711

Case No. 6,168.

HARTSHORN v. TRIPP et al.

[7 Blatchf. 120.]1

Circuit Court, S. D. New York.

Jan. 15, 1870.

PATENT—INFRINGEMENT—NOVELTY,—SPRING FIXTURE FOR SHADE ROLLER.

1. The claim of the reissued patent granted to Stewart Hartshorn, August 27th, 1867, on the surrender of the original patent to him, of October 11th, 1864, for an “improved shade fixture,” namely, “the application to a shade roller, provided with a spiral spring for automatically raising or rolling up the shade, of a pawl and a ratchet, or notched hub so arranged that the former will engage with the latter, at any point or height of the shade, by simply checking the rotation of the roller and the upward movement of the shade under the influence of the spring, substantially as set forth,” is infringed by a shade fixture which has such a spiral spring in a roller, and a scroll hub with a notch or rebate fixed to the bracket, and a pin or bolt eliding in a socket on the end of the roller.

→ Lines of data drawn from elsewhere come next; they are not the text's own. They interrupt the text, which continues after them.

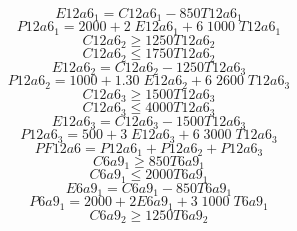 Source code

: \begin{equation}
E12a6_{1} = C12a6_{1} - 850 T12a6_{1}
\end{equation}
\begin{equation}
P12a6_{1} = 2000 + 2 \; E12a6_{1} + 6 \; 1000 \; T12a6_{1}
\end{equation}
\begin{equation}
C12a6_{2} \geq 1250 T12a6_{2}
\end{equation}
\begin{equation}
C12a6_{2} \leq 1750 T12a6_{2}
\end{equation}
\begin{equation}
E12a6_{2} = C12a6_{2} - 1250 T12a6_{3}
\end{equation}
\begin{equation}
P12a6_{2} = 1000 + 1.30 \; E12a6_{2} + 6 \; 2600 \; T12a6_{3}
\end{equation}
\begin{equation}
C12a6_{3} \geq 1500 T12a6_{3}
\end{equation}
\begin{equation}
C12a6_{3} \leq 4000 T12a6_{3}
\end{equation}
\begin{equation}
E12a6_{3} = C12a6_{3} - 1500 T12a6_{3}
\end{equation}
\begin{equation}
P12a6_{3} = 500 + 3 \; E12a6_{3} + 6 \; 3000 \; T12a6_{3}
\end{equation}
\begin{equation}
PF12a6 = P12a6_{1} + P12a6_{2} + P12a6_{3} 
\end{equation}
\begin{equation}
C6a9_{1} \geq 850 T6a9_{1}
\end{equation}
\begin{equation}
C6a9_{1} \leq 2000 T6a9_{1}
\end{equation}
\begin{equation}
E6a9_{1} = C6a9_{1} - 850 T6a9_{1}
\end{equation}
\begin{equation}
P6a9_{1} = 2000 + 2 E6a9_{1} + 3 \; 1000 \; T6a9_{1}
\end{equation}
\begin{equation}
C6a9_{2} \geq 1250 T6a9_{2}
\end{equation}
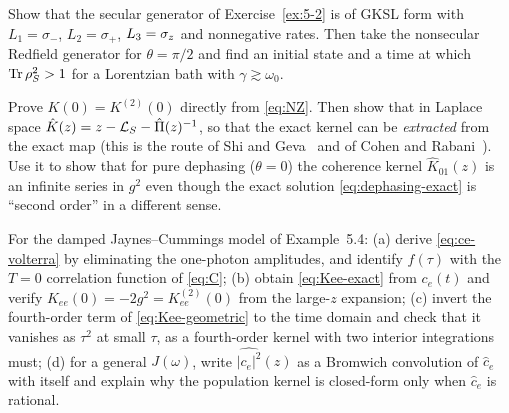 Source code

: \begin{exercise}\label{ex:5-3}
Show that the secular generator of Exercise~\ref{ex:5-2} is of GKSL form with $L_1=\sigma_-$, $L_2=\sigma_+$, $L_3=\sz$ and nonnegative rates.
Then take the nonsecular Redfield generator for $\theta=\pi/2$ and find an initial state and a time at which $\Tr\rhoS^2>1$ for a Lorentzian bath with $\gamma\gtrsim\omega_0$.
\end{exercise}

\begin{exercise}\label{ex:5-4}
Prove $K(0)=K^{(2)}(0)$ directly from \cref{eq:NZ}.
Then show that in Laplace space $\hat K(z)=z-\Lc_S-\hat\Pi(z)^{-1}$, so that the exact kernel can be \emph{extracted} from the exact map (this is the route of Shi and Geva~\cite{ShiGeva2003} and of Cohen and Rabani~\cite{CohenRabani2011}).
Use it to show that for pure dephasing ($\theta=0$) the coherence kernel $\hat K_{01}(z)$ is an infinite series in $g^2$ even though the exact solution \eqref{eq:dephasing-exact} is ``second order'' in a different sense.
\end{exercise}

\begin{exercise}\label{ex:5-5}
For the damped Jaynes--Cummings model of Example~5.4: (a) derive \cref{eq:ce-volterra} by eliminating the one-photon amplitudes, and identify $f(\tau)$ with the $T=0$ correlation function of \cref{eq:C}; (b) obtain \cref{eq:Kee-exact} from $c_e(t)$ and verify $K_{ee}(0)=-2g^2=K^{(2)}_{ee}(0)$ from the large-$z$ expansion; (c) invert the fourth-order term of \cref{eq:Kee-geometric} to the time domain and check that it vanishes as $\tau^2$ at small $\tau$, as a fourth-order kernel with two interior integrations must; (d) for a general $J(\omega)$, write $\widehat{|c_e|^2}(z)$ as a Bromwich convolution of $\hat c_e$ with itself and explain why the population kernel is closed-form only when $\hat c_e$ is rational.
\end{exercise}

\clearpage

[Cited in Hartshorn v. Shorey, Case No. 6,167; Hartshorn v. Eagle Shade Roller Co., 18 Fed. 90.]

2. The patent sustained, in respect to the novelty of the invention, as against a pre-existing shade fixture which, only when out of order, operated like the patented fixture, and was not accessible to the public, and passed out of existence, and was unknown to the patentee.

[Cited in Hartshorn v. Almy, Case No. 6,166; Wilson v. Coon. 6 Fed. 627; Davis v. Brown, 9 Fed. 656.]

In equity. [Bill by Stewart Hartshorn against Lemon A. Tripp and Samuel M. Boyd.] This was a final hearing, on pleadings and proofs.

Stephen D. Law, for plaintiff.

Charles M. Keller, for defendants.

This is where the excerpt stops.